Perhaps I'm misreading it, but the phrasing seems to imply that a store from the same core will always take precedence over a store from another core, no matter how far in time the store and subsequent (in program order) load are separated.
As far as I understand it, this isn't quite right as (b) will only take precedence over (a) for the duration of the store being in the write buffer. In other words, from the programmer's side of the memory consistency contract of TSO, all you can say is that the load will get the value from the directly preceding store (to the same location) w.r.t. either the program order or the memory order; and you must account for both possibilities. Is this right?
SMALL ASIDE: Are TSO and TSO-x64 the same? They mostly seem to be used interchangeably, but there are times when their usage seems to imply some unstated difference?
(b) will only take precedence over (a) for the duration of the store being in the write buffer.
Correct.
The store buffer drains itself to L1d as fast as it can. Once that happens, the store is globally visible and becomes part of the total order of stores, and isn't special for this core reading it: snooping the store buffer won't find it for store-to-load forwarding.
A core sees its own stores as "most recent" until they commit, for each byte separately.
Slow-path store forwarding, aka store-forwarding stalls, have to merge data from cache with data from the store buffer, for a load that only partially overlaps a recent store. (There's reasonable evidence IIRC that in practice CPUs don't just stall until the store buffer drains to L1d cache in that case.) Or from multiple store-buffer entries for a wide load that overlaps multiple recent narrow stores.
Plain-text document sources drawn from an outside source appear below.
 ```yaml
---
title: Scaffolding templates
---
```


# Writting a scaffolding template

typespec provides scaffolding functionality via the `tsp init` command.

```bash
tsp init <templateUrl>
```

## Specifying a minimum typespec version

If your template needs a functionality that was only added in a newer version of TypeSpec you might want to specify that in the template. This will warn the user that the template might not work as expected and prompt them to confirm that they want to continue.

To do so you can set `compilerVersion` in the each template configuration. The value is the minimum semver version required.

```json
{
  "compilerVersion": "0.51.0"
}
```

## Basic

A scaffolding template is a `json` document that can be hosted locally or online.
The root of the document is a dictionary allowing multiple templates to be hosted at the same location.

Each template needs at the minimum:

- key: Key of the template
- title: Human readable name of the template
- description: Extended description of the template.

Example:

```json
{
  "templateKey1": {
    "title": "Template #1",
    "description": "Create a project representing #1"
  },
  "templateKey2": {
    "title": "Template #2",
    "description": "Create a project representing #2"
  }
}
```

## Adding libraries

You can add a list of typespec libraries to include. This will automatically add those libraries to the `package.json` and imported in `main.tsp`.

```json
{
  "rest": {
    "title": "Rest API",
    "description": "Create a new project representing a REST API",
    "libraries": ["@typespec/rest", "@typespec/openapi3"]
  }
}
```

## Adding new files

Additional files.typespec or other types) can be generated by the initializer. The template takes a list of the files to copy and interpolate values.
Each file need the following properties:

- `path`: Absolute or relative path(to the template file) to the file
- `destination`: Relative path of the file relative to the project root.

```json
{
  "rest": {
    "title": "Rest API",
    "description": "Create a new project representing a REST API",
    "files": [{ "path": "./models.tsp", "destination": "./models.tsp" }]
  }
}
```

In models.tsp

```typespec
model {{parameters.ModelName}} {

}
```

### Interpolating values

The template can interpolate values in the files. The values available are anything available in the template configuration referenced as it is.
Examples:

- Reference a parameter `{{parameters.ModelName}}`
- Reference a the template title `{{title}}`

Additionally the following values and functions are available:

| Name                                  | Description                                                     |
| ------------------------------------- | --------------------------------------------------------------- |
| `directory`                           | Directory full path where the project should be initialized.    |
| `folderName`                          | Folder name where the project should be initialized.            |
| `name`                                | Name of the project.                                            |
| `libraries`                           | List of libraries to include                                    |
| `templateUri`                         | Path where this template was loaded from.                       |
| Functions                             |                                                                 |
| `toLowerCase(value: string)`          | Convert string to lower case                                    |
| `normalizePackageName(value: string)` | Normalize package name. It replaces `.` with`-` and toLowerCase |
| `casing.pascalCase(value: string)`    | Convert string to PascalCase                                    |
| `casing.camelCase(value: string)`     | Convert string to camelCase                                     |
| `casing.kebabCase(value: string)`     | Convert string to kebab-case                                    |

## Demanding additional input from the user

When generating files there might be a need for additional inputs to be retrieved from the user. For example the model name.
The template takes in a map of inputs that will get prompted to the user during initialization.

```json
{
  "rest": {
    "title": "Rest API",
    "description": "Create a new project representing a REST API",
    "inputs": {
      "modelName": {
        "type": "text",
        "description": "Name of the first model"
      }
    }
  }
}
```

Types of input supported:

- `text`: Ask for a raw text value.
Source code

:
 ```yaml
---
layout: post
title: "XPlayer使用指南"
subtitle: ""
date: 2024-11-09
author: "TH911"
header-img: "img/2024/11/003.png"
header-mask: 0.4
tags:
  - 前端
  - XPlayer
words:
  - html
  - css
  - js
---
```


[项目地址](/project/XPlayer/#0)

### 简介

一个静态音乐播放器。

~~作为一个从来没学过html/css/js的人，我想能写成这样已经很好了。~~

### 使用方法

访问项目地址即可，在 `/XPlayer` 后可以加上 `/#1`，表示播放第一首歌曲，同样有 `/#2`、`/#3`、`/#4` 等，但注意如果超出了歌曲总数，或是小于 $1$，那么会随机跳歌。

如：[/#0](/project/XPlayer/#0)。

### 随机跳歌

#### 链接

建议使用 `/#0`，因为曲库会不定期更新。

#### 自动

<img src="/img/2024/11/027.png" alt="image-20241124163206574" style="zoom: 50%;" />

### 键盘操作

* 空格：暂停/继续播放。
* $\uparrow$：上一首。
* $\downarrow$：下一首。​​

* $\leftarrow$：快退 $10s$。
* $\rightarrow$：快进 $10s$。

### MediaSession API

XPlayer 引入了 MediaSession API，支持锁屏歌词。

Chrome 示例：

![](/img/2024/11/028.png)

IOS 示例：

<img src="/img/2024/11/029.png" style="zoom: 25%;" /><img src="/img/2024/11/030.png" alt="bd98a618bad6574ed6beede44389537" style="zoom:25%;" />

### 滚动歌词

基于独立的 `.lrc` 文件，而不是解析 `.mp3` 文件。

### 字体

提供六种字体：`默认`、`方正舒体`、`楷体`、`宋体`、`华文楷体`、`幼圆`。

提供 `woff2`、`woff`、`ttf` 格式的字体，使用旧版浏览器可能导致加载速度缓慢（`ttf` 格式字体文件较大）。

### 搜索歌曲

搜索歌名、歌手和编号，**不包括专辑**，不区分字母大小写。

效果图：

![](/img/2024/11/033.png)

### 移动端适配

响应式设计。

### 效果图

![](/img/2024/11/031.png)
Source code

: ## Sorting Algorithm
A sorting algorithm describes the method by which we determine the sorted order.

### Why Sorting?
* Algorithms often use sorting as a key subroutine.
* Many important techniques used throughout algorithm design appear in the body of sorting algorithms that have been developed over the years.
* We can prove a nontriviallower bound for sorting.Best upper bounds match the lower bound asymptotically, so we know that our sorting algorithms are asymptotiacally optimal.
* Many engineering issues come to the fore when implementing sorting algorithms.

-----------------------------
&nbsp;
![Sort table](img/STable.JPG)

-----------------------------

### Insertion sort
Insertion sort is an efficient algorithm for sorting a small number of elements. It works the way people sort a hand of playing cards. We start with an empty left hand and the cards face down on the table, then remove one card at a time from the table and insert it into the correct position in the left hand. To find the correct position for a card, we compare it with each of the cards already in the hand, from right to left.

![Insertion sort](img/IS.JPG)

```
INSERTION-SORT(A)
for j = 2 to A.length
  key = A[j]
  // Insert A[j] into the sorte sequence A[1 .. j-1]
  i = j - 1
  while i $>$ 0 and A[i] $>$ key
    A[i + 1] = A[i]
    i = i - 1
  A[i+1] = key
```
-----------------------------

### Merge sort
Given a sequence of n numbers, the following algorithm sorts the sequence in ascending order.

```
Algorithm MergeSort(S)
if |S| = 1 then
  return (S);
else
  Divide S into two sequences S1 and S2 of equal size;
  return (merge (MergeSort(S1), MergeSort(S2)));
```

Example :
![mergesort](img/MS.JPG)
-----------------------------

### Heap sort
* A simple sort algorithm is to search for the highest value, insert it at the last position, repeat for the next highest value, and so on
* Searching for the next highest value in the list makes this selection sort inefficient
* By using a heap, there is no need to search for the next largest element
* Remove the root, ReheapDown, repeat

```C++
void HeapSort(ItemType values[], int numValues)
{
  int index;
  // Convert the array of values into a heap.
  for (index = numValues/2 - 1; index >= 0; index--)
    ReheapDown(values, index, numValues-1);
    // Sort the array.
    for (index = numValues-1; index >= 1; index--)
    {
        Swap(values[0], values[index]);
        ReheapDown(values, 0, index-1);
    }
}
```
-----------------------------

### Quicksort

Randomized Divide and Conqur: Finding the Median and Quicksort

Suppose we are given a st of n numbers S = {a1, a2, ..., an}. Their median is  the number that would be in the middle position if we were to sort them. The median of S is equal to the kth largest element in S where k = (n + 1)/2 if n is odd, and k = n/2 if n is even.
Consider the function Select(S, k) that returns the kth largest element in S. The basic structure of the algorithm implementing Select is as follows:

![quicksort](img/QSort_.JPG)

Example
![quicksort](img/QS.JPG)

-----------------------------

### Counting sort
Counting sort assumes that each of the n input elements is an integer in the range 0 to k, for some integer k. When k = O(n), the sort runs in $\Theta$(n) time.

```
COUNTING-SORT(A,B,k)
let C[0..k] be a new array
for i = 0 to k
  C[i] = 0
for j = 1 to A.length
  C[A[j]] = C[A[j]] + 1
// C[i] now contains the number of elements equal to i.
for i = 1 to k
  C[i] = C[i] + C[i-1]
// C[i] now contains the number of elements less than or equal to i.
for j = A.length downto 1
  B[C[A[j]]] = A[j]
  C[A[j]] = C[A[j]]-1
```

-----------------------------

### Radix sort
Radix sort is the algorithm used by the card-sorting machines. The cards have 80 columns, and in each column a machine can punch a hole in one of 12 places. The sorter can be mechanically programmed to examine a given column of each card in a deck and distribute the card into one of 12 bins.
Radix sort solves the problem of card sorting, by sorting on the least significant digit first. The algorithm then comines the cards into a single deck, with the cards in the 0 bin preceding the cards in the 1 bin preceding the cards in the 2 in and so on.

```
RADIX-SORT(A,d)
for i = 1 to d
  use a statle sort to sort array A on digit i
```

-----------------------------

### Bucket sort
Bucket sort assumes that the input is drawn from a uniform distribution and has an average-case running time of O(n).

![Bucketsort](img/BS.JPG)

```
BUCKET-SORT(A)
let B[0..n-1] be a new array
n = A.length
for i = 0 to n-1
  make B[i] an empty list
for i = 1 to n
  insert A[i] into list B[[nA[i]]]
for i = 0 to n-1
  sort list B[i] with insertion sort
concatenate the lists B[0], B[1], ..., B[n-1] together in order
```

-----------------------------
See Globally Invisible load instructions for discussion of the case where that can let a core load a value that was never visible to another core.
I don't know the notation the paper's using for their formal definition, but the text of what they say is compatible with this: ... with option (b) taking precedence (i.e., write buffer bypassing overrides the rest of the memory system). - it's not write-buffer bypassing (aka store forwarding) if the data isn't still in the store buffer.
Presumably their formal model has provisions for stores leaving the L
set of locally queued stores and becoming part of S
, the total store order, if that's what their symbols stand for.
Are TSO and TSO-x64 the same?
Probably? I don't know if SPARC's TSO has any differences from x86 in what's formally allowed or what CPUs can actually do in practice.